PROBLEM DESCRIPTION. Below are some records. Return exactly their lines from the one containing "- placing an order by the user" through the one containing "for Uploaded Material**", and drop the pictures.
START DATA PROVIDED
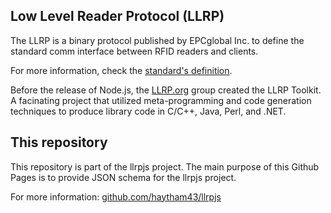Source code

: ## Low Level Reader Protocol (LLRP)
The LLRP is a binary protocol published by EPCglobal Inc. to define the standard comm interface between RFID readers and clients.

For more information, check the [standard's definition](https://www.gs1.org/sites/default/files/docs/epc/llrp_1_1-standard-20101013.pdf).

Before the release of Node.js, the [LLRP.org](http://llrp.org) group created the LLRP Toolkit. A facinating project that utilized meta-programming and code generation techniques to produce library code in C/C++, Java, Perl, and .NET.

## This repository
This repository is part of the llrpjs project. The main purpose of this Github Pages is to provide JSON schema for the llrpjs project.

For more information: [github.com/haytham43/llrpjs](https://github.com/haytham43/llrpjs)
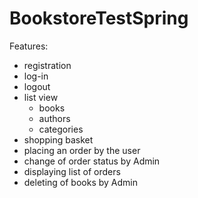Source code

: # BookstoreTestSpring

Features:
- registration
- log-in
- logout
- list view
	- books
	- authors
	- categories
- shopping basket
- placing an order by the user
- change of order status by Admin
- displaying list of orders
- deleting of books by Admin
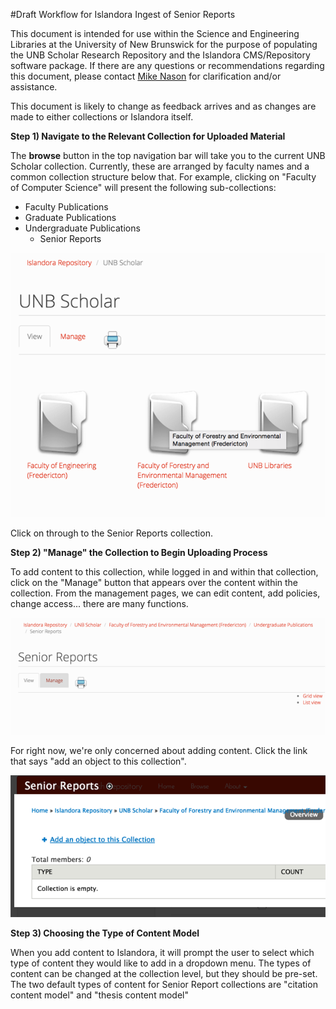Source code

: #Draft Workflow for Islandora Ingest of Senior Reports

This document is intended for use within the Science and Engineering Libraries at the University of New Brunswick for the purpose of populating the UNB Scholar Research Repository and the Islandora CMS/Repository software package. If there are any questions or recommendations regarding this document, please contact [Mike Nason](mailto:michael.nason@gmail.com) for clarification and/or assistance. 

This document is likely to change as feedback arrives and as changes are made to either collections or Islandora itself. 

**Step 1) Navigate to the Relevant Collection for Uploaded Material**

The **browse** button in the top navigation bar will take you to the current UNB Scholar collection. Currently, these are arranged by faculty names and a common collection structure below that. For example, clicking on "Faculty of Computer Science" will present the following sub-collections:

- Faculty Publications
- Graduate Publications
- Undergraduate Publications
	- Senior Reports

![image1](https://raw.githubusercontent.com/unb-libraries/unbscholar-docs/master/images/seniorrep01.png)

Click on through to the Senior Reports collection. 

**Step 2) "Manage" the Collection to Begin Uploading Process**

To add content to this collection, while logged in and within that collection, click on the "Manage" button that appears over the content within the collection. From the management pages, we can edit content, add policies, change access... there are many functions. 

![image2](https://raw.githubusercontent.com/unb-libraries/unbscholar-docs/master/images/seniorrep02.png)

For right now, we're only concerned about adding content. Click the link that says "add an object to this collection". 

![image3](https://raw.githubusercontent.com/unb-libraries/unbscholar-docs/master/images/seniorrep03.png)

**Step 3) Choosing the Type of Content Model**

When you add content to Islandora, it will prompt the user to select which type of content they would like to add in a dropdown menu. The types of content can be changed at the collection level, but they should be pre-set. The two default types of content for Senior Report collections are "citation content model" and "thesis content model" 


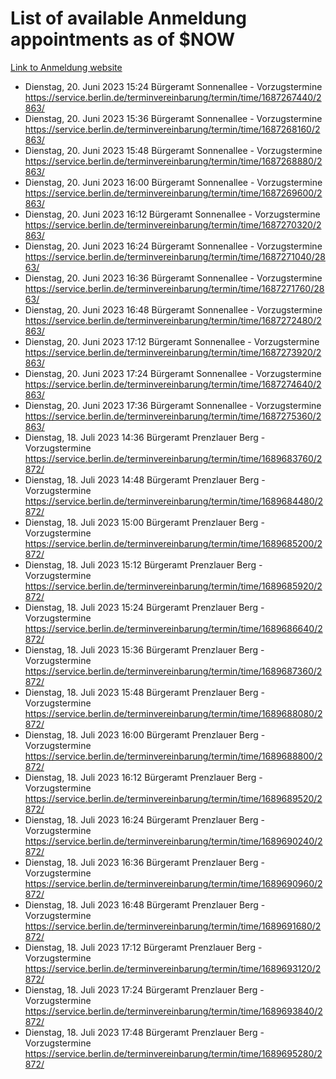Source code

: # List of available Anmeldung appointments as of $NOW
[Link to Anmeldung website](https://service.berlin.de/terminvereinbarung/termin/tag.php?termin=1&anliegen[]=120686&dienstleisterlist=122210,122217,327316,122219,327312,122227,327314,122231,327346,122243,327348,122254,122252,329742,122260,329745,122262,329748,122271,327278,122273,327274,122277,327276,330436,122280,327294,122282,327290,122284,327292,122291,327270,122285,327266,122286,327264,122296,327268,150230,329760,122297,327286,122294,327284,122312,329763,122314,329775,122304,327330,122311,327334,122309,327332,317869,122281,327352,122279,329772,122283,122276,327324,122274,327326,122267,329766,122246,327318,122251,327320,122257,327322,122208,327298,122226,327300&herkunft=http%3A%2F%2Fservice.berlin.de%2Fdienstleistung%2F120686%2F)
- Dienstag, 20. Juni 2023 15:24 Bürgeramt Sonnenallee - Vorzugstermine https://service.berlin.de/terminvereinbarung/termin/time/1687267440/2863/
- Dienstag, 20. Juni 2023 15:36 Bürgeramt Sonnenallee - Vorzugstermine https://service.berlin.de/terminvereinbarung/termin/time/1687268160/2863/
- Dienstag, 20. Juni 2023 15:48 Bürgeramt Sonnenallee - Vorzugstermine https://service.berlin.de/terminvereinbarung/termin/time/1687268880/2863/
- Dienstag, 20. Juni 2023 16:00 Bürgeramt Sonnenallee - Vorzugstermine https://service.berlin.de/terminvereinbarung/termin/time/1687269600/2863/
- Dienstag, 20. Juni 2023 16:12 Bürgeramt Sonnenallee - Vorzugstermine https://service.berlin.de/terminvereinbarung/termin/time/1687270320/2863/
- Dienstag, 20. Juni 2023 16:24 Bürgeramt Sonnenallee - Vorzugstermine https://service.berlin.de/terminvereinbarung/termin/time/1687271040/2863/
- Dienstag, 20. Juni 2023 16:36 Bürgeramt Sonnenallee - Vorzugstermine https://service.berlin.de/terminvereinbarung/termin/time/1687271760/2863/
- Dienstag, 20. Juni 2023 16:48 Bürgeramt Sonnenallee - Vorzugstermine https://service.berlin.de/terminvereinbarung/termin/time/1687272480/2863/
- Dienstag, 20. Juni 2023 17:12 Bürgeramt Sonnenallee - Vorzugstermine https://service.berlin.de/terminvereinbarung/termin/time/1687273920/2863/
- Dienstag, 20. Juni 2023 17:24 Bürgeramt Sonnenallee - Vorzugstermine https://service.berlin.de/terminvereinbarung/termin/time/1687274640/2863/
- Dienstag, 20. Juni 2023 17:36 Bürgeramt Sonnenallee - Vorzugstermine https://service.berlin.de/terminvereinbarung/termin/time/1687275360/2863/
- Dienstag, 18. Juli 2023 14:36 Bürgeramt Prenzlauer Berg - Vorzugstermine https://service.berlin.de/terminvereinbarung/termin/time/1689683760/2872/
- Dienstag, 18. Juli 2023 14:48 Bürgeramt Prenzlauer Berg - Vorzugstermine https://service.berlin.de/terminvereinbarung/termin/time/1689684480/2872/
- Dienstag, 18. Juli 2023 15:00 Bürgeramt Prenzlauer Berg - Vorzugstermine https://service.berlin.de/terminvereinbarung/termin/time/1689685200/2872/
- Dienstag, 18. Juli 2023 15:12 Bürgeramt Prenzlauer Berg - Vorzugstermine https://service.berlin.de/terminvereinbarung/termin/time/1689685920/2872/
- Dienstag, 18. Juli 2023 15:24 Bürgeramt Prenzlauer Berg - Vorzugstermine https://service.berlin.de/terminvereinbarung/termin/time/1689686640/2872/
- Dienstag, 18. Juli 2023 15:36 Bürgeramt Prenzlauer Berg - Vorzugstermine https://service.berlin.de/terminvereinbarung/termin/time/1689687360/2872/
- Dienstag, 18. Juli 2023 15:48 Bürgeramt Prenzlauer Berg - Vorzugstermine https://service.berlin.de/terminvereinbarung/termin/time/1689688080/2872/
- Dienstag, 18. Juli 2023 16:00 Bürgeramt Prenzlauer Berg - Vorzugstermine https://service.berlin.de/terminvereinbarung/termin/time/1689688800/2872/
- Dienstag, 18. Juli 2023 16:12 Bürgeramt Prenzlauer Berg - Vorzugstermine https://service.berlin.de/terminvereinbarung/termin/time/1689689520/2872/
- Dienstag, 18. Juli 2023 16:24 Bürgeramt Prenzlauer Berg - Vorzugstermine https://service.berlin.de/terminvereinbarung/termin/time/1689690240/2872/
- Dienstag, 18. Juli 2023 16:36 Bürgeramt Prenzlauer Berg - Vorzugstermine https://service.berlin.de/terminvereinbarung/termin/time/1689690960/2872/
- Dienstag, 18. Juli 2023 16:48 Bürgeramt Prenzlauer Berg - Vorzugstermine https://service.berlin.de/terminvereinbarung/termin/time/1689691680/2872/
- Dienstag, 18. Juli 2023 17:12 Bürgeramt Prenzlauer Berg - Vorzugstermine https://service.berlin.de/terminvereinbarung/termin/time/1689693120/2872/
- Dienstag, 18. Juli 2023 17:24 Bürgeramt Prenzlauer Berg - Vorzugstermine https://service.berlin.de/terminvereinbarung/termin/time/1689693840/2872/
- Dienstag, 18. Juli 2023 17:48 Bürgeramt Prenzlauer Berg - Vorzugstermine https://service.berlin.de/terminvereinbarung/termin/time/1689695280/2872/

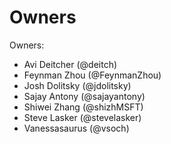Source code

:# Owners

Owners:
  - Avi Deitcher (@deitch)
  - Feynman Zhou (@FeynmanZhou)
  - Josh Dolitsky (@jdolitsky)
  - Sajay Antony (@sajayantony)
  - Shiwei Zhang (@shizhMSFT)
  - Steve Lasker (@stevelasker)
  - Vanessasaurus (@vsoch)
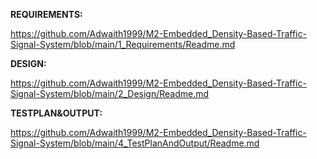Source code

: **REQUIREMENTS:**

https://github.com/Adwaith1999/M2-Embedded_Density-Based-Traffic-Signal-System/blob/main/1_Requirements/Readme.md

**DESIGN:**

https://github.com/Adwaith1999/M2-Embedded_Density-Based-Traffic-Signal-System/blob/main/2_Design/Readme.md

**TESTPLAN&OUTPUT:**

https://github.com/Adwaith1999/M2-Embedded_Density-Based-Traffic-Signal-System/blob/main/4_TestPlanAndOutput/Readme.md
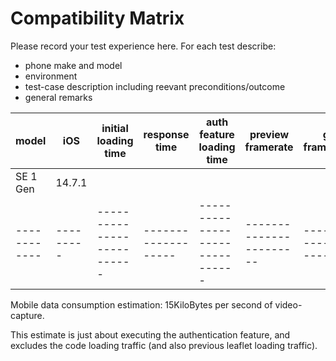 # Compatibility Matrix

Please record your test experience here.
For each test describe:
* phone make and model
* environment
* test-case description including reevant preconditions/outcome
* general remarks

|   model   |   iOS   |   initial loading time   |   response time   |   auth feature loading time   |   preview framerate   |   gl framerate   |   tester   |
------------|---------|--------------------------|-------------------|-------------------------------|-----------------------|------------------|------------|
| SE 1 Gen  | 14.7.1  |                          |                   |                               |                       |                  |     pdm    |
------------|---------|--------------------------|-------------------|-------------------------------|-----------------------|------------------|------------|


Mobile data consumption estimation: 15KiloBytes per second of video-capture.

This estimate is just about executing the authentication feature, and excludes the code loading traffic (and also previous leaflet loading traffic).
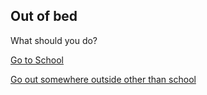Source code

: ## Out of bed

What should you do?

[Go to School](school.md)

[Go out somewhere outside other than school](out-some-where.md)

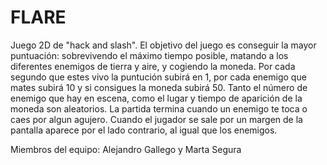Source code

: # FLARE
Juego 2D de "hack and slash".
El objetivo del juego es conseguir la mayor puntuación: sobrevivendo el máximo tiempo posible, matando a los diferentes enemigos de tierra y aire, y cogiendo la moneda.
Por cada segundo que estes vivo la puntución subirá en 1, por cada enemigo que mates subirá 10 y si consigues la moneda subirá 50.
Tanto el número de enemigo que hay en escena, como el lugar y tiempo de aparición de la moneda son aleatorios.
La partida termina cuando un enemigo te toca o caes por algun agujero.
Cuando el jugador se sale por un margen de la pantalla aparece por el lado contrario, al igual que los enemigos.

Miembros del equipo:
Alejandro Gallego y Marta Segura
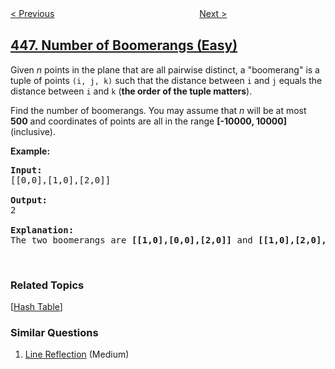 <!--|This file generated by command(leetcode description); DO NOT EDIT.    |-->
<!--+----------------------------------------------------------------------+-->
<!--|@author    openset <openset.wang@gmail.com>                           |-->
<!--|@link      https://github.com/openset                                 |-->
<!--|@home      https://github.com/tonymontaro/leetcode-hints                        |-->
<!--+----------------------------------------------------------------------+-->

[< Previous](https://github.com/tonymontaro/leetcode-hints/tree/master/problems/arithmetic-slices-ii-subsequence "Arithmetic Slices II - Subsequence")
　　　　　　　　　　　　　　　　
[Next >](https://github.com/tonymontaro/leetcode-hints/tree/master/problems/find-all-numbers-disappeared-in-an-array "Find All Numbers Disappeared in an Array")

## [447. Number of Boomerangs (Easy)](https://leetcode.com/problems/number-of-boomerangs "回旋镖的数量")

<p>Given <i>n</i> points in the plane that are all pairwise distinct, a &quot;boomerang&quot; is a tuple of points <code>(i, j, k)</code> such that the distance between <code>i</code> and <code>j</code> equals the distance between <code>i</code> and <code>k</code> (<b>the order of the tuple matters</b>).</p>

<p>Find the number of boomerangs. You may assume that <i>n</i> will be at most <b>500</b> and coordinates of points are all in the range <b>[-10000, 10000]</b> (inclusive).</p>

<p><b>Example:</b></p>

<pre>
<b>Input:</b>
[[0,0],[1,0],[2,0]]

<b>Output:</b>
2

<b>Explanation:</b>
The two boomerangs are <b>[[1,0],[0,0],[2,0]]</b> and <b>[[1,0],[2,0],[0,0]]</b>
</pre>

<p>&nbsp;</p>

### Related Topics
  [[Hash Table](https://github.com/tonymontaro/leetcode-hints/tree/master/tag/hash-table/README.md)]

### Similar Questions
  1. [Line Reflection](https://github.com/tonymontaro/leetcode-hints/tree/master/problems/line-reflection) (Medium)
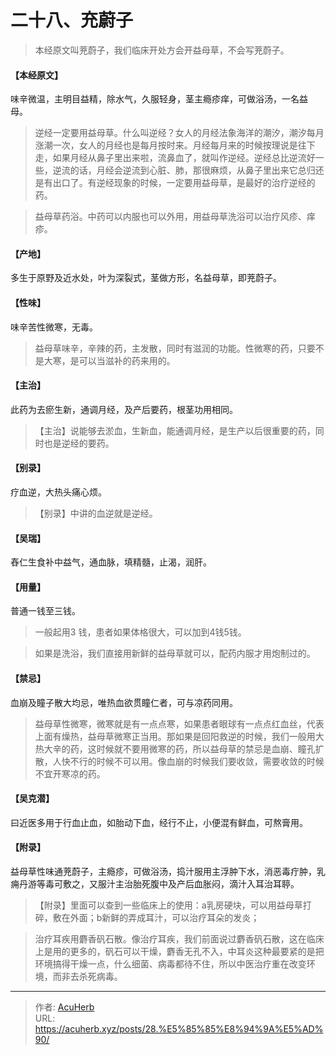 # 二十八、充蔚子


> 本经原文叫茺蔚子，我们临床开处方会开益母草，不会写茺蔚子。

#### 【本经原文】
味辛微温，主明目益精，除水气，久服轻身，茎主瘾疹痒，可做浴汤，一名益
母。

> 逆经一定要用益母草。什么叫逆经？女人的月经法象海洋的潮汐，潮汐每月涨潮一次，女人的月经也是每月按时来。月经每月来的时候按理说是往下走，如果月经从鼻子里出来啦，流鼻血了，就叫作逆经。逆经总比逆流好一些，逆流的话，月经会逆流到心脏、肺，那很麻烦，从鼻子里出来它总归还是有出口了。有逆经现象的时候，一定要用益母草，是最好的治疗逆经的药。

> 益母草药浴。中药可以内服也可以外用，用益母草洗浴可以治疗风疹、痒疹。

#### 【产地】
多生于原野及近水处，叶为深裂式，茎做方形，名益母草，即茺蔚子。
#### 【性味】
味辛苦性微寒，无毒。

> 益母草味辛，辛辣的药，主发散，同时有滋润的功能。性微寒的药，只要不是大寒，是可以当滋补的药来用的。

#### 【主治】
此药为去瘀生新，通调月经，及产后要药，根茎功用相同。

> 【主治】说能够去淤血，生新血，能通调月经，是生产以后很重要的药，同时也是逆经的要药。

#### 【别录】
疗血逆，大热头痛心烦。

> 【别录】中讲的血逆就是逆经。

#### 【吴瑞】
舂仁生食补中益气，通血脉，填精髓，止渴，润肝。
#### 【用量】
普通一钱至三钱。

> 一般起用3 钱，患者如果体格很大，可以加到4钱5钱。

> 如果是洗浴，我们直接用新鲜的益母草就可以，配药内服才用炮制过的。

#### 【禁忌】
血崩及瞳子散大均忌，唯热血欲贯瞳仁者，可与凉药同用。

> 益母草性微寒，微寒就是有一点点寒，如果患者眼球有一点点红血丝，代表上面有燥热，益母草微寒正当用。那如果是回阳救逆的时候，我们一般用大热大辛的药，这时候就不要用微寒的药，所以益母草的禁忌是血崩、瞳孔扩散，人快不行的时候不可以用。像血崩的时候我们要收敛，需要收敛的时候不宜开寒凉的药。

#### 【吴克潜】
曰近医多用于行血止血，如胎动下血，经行不止，小便混有鲜血，可熬膏用。
#### 【附录】
益母草性味通茺蔚子，主瘾疹，可做浴汤，捣汁服用主浮肿下水，消恶毒疔肿，乳痈丹游等毒可敷之，又服汁主治胎死腹中及产后血胀闷，滴汁入耳治耳聤。

> 【附录】里面可以查到一些临床上的使用：a乳房硬块，可以用益母草打碎，敷在外面；b新鲜的弄成耳汁，可以治疗耳朵的发炎；

> 治疗耳疾用麝香矾石散。像治疗耳疾，我们前面说过麝香矾石散，这在临床上是用的更多的，矾石可以干燥，麝香无孔不入，中耳炎这种最要紧的是把环境搞得干燥一点，什么细菌、病毒都待不住，所以中医治疗重在改变环境，而非去杀死病毒。

---

> 作者: [AcuHerb](https://acuherb.xyz)  
> URL: https://acuherb.xyz/posts/28.%E5%85%85%E8%94%9A%E5%AD%90/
END DATA PROVIDED
RESPONSE BOX.
- placing an order by the user
- change of order status by Admin
- displaying list of orders
- deleting of books by Admin
Source code

: #Draft Workflow for Islandora Ingest of Senior Reports

This document is intended for use within the Science and Engineering Libraries at the University of New Brunswick for the purpose of populating the UNB Scholar Research Repository and the Islandora CMS/Repository software package. If there are any questions or recommendations regarding this document, please contact [Mike Nason](mailto:michael.nason@gmail.com) for clarification and/or assistance. 

This document is likely to change as feedback arrives and as changes are made to either collections or Islandora itself. 

**Step 1) Navigate to the Relevant Collection for Uploaded Material**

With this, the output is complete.